METHODS::Human papillomavirus (HPV) type 58 is the third most commonly detected HPV type in cervical cancer among Eastern Asians. Our previous international epidemiological studies revealed that a HPV58E7 natural variant, T20I/G63S (designated as V1), was associated with a higher risk of cervical cancer. We recently showed that V1 possesses a greater ability to immortalise and transform primary cells, as well as degrading pRB more effectively than the prototype and other common variants. In this study, we performed a series of phenotypic and molecular assays using physiologically relevant in vitro and in vivo models to compare the oncogenicity of V1 with that of the prototype and other common natural variants. Through activation of AKT and K-Ras/ERK signalling pathways, V1 consistently showed greater oncogenicity compared with prototype and other variants, as demonstrated by increased cell proliferation, migration and invasion, as well as induction of larger tumours in athymic nude mice. This study complements our previous epidemiological and molecular observations pinpointing the higher oncogenicity of V1 compared with prototype and all other common variants.

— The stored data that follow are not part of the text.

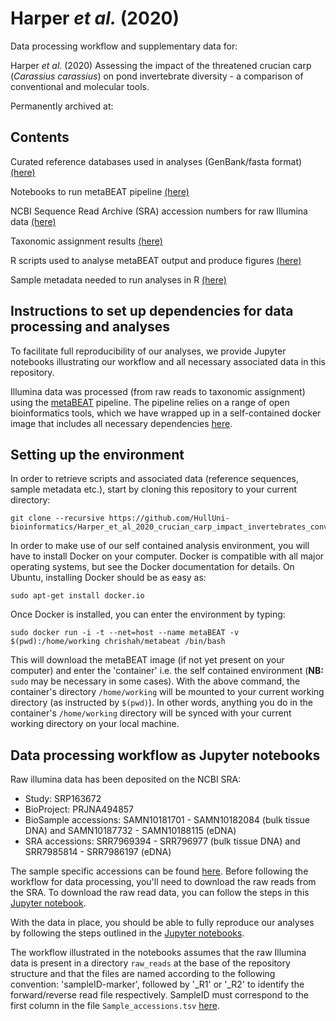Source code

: # Harper *et al.* (2020)

Data processing workflow and supplementary data for:

Harper *et al.* (2020) Assessing the impact of the threatened crucian carp (*Carassius carassius*) on pond invertebrate diversity - a comparison of conventional and molecular tools.

Permanently archived at: 


## Contents

Curated reference databases used in analyses (GenBank/fasta format) [(here)](https://github.com/HullUni-bioinformatics/Harper_et_al_2020_crucian_carp_impact_invertebrates_conventional_molecular_tools/tree/master/Reference_database)

Notebooks to run metaBEAT pipeline [(here)](https://github.com/HullUni-bioinformatics/Harper_et_al_2020_crucian_carp_impact_invertebrates_conventional_molecular_tools/tree/master/Jupyter_notebooks)

NCBI Sequence Read Archive (SRA) accession numbers for raw Illumina data [(here)](https://github.com/HullUni-bioinformatics/Harper_et_al_2020_crucian_carp_impact_invertebrates_conventional_molecular_tools/tree/master/Data/Sample_accessions.tsv)

Taxonomic assignment results [(here)](https://github.com/HullUni-bioinformatics/Harper_et_al_2020_crucian_carp_impact_invertebrates_conventional_molecular_tools/tree/master/Data/Taxonomic_Assignment_Results)

R scripts used to analyse metaBEAT output and produce figures [(here)](https://github.com/HullUni-bioinformatics/Harper_et_al_2020_crucian_carp_impact_invertebrates_conventional_molecular_tools/tree/master/R_scripts)

Sample metadata needed to run analyses in R [(here)](https://github.com/HullUni-bioinformatics/Harper_et_al_2020_crucian_carp_impact_invertebrates_conventional_molecular_tools/tree/master/Data/Sample_Metadata)


## Instructions to set up dependencies for data processing and analyses

To facilitate full reproducibility of our analyses, we provide Jupyter notebooks illustrating our workflow and all necessary associated data in this repository.

Illumina data was processed (from raw reads to taxonomic assignment) using the [metaBEAT](https://github.com/HullUni-bioinformatics/metaBEAT) pipeline. The pipeline relies on a range of open bioinformatics tools, which we have wrapped up in a self-contained docker image that includes all necessary dependencies [here](https://hub.docker.com/r/chrishah/metabeat/).


## Setting up the environment

In order to retrieve scripts and associated data (reference sequences, sample metadata etc.), start by cloning this repository to your current directory:

```
git clone --recursive https://github.com/HullUni-bioinformatics/Harper_et_al_2020_crucian_carp_impact_invertebrates_conventional_molecular_tools.git
```

In order to make use of our self contained analysis environment, you will have to install Docker on your computer. Docker is compatible with all major operating systems, but see the Docker documentation for details. On Ubuntu, installing Docker should be as easy as:

```
sudo apt-get install docker.io
```

Once Docker is installed, you can enter the environment by typing:

```
sudo docker run -i -t --net=host --name metaBEAT -v $(pwd):/home/working chrishah/metabeat /bin/bash
```

This will download the metaBEAT image (if not yet present on your computer) and enter the 'container' i.e. the self contained environment (**NB:** ```sudo``` may be necessary in some cases). With the above command, the container's directory ```/home/working``` will be mounted to your current working directory (as instructed by ```$(pwd)```). In other words, anything you do in the container's ```/home/working``` directory will be synced with your current working directory on your local machine.


## Data processing workflow as Jupyter notebooks

Raw illumina data has been deposited on the NCBI SRA:
- Study: SRP163672
- BioProject: PRJNA494857
- BioSample accessions: SAMN10181701 - SAMN10182084 (bulk tissue DNA) and SAMN10187732 - SAMN10188115 (eDNA)
- SRA accessions: SRR7969394 - SRR796977 (bulk tissue DNA) and SRR7985814 - SRR7986197 (eDNA)


The sample specific accessions can be found [here](https://github.com/HullUni-bioinformatics/Harper_et_al_2020_crucian_carp_impact_invertebrates_conventional_molecular_tools/tree/master/Data/Sample_accessions.tsv). Before following the workflow for data processing, you'll need to download the raw reads from the SRA. To download the raw read data, you can follow the steps in this [Jupyter notebook](https://github.com/HullUni-bioinformatics/Harper_et_al_2020_crucian_carp_impact_invertebrates_conventional_molecular_tools/tree/master/raw_reads/How_to_download_from_SRA.ipynb).

With the data in place, you should be able to fully reproduce our analyses by following the steps outlined in the [Jupyter notebooks](https://github.com/HullUni-bioinformatics/Harper_et_al_2020_crucian_carp_impact_invertebrates_conventional_molecular_tools/tree/master/Jupyter_notebooks).

The workflow illustrated in the notebooks assumes that the raw Illumina data is present in a directory ```raw_reads``` at the base of the repository structure and that the files are named according to the following convention: 'sampleID-marker', followed by '_R1' or '_R2' to identify the forward/reverse read file respectively. SampleID must correspond to the first column in the file ```Sample_accessions.tsv``` [here](https://github.com/HullUni-bioinformatics/Harper_et_al_2020_crucian_carp_impact_invertebrates_conventional_molecular_tools/tree/master/Data/Sample_accessions.tsv).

Since V1 is more commonly found in Eastern Asia, our report provides insight into the design of HPV-screening assays and selection of components for HPV vaccines in this region.IMPORTANCE Epidemiological studies have revealed that a wild type variant of HPV58 carrying an E7 variation, T20I/G63S (V1), is associated with a higher risk of cervical cancer. We previously reported that this increased oncogenicity could be the result of its greater ability to degrade pRB, thereby leading to an increased ability to grow in an anchorage-independent manner. In addition to this, this report further showed that this HPV variant induced activation of AKT and K-Ras/ERK signalling pathways, thereby, explaining its genuine oncogenicity in promoting cell proliferation, migration, invasion, and formation of tumours, all to a greater extent than prototype HPV58 and other common variants.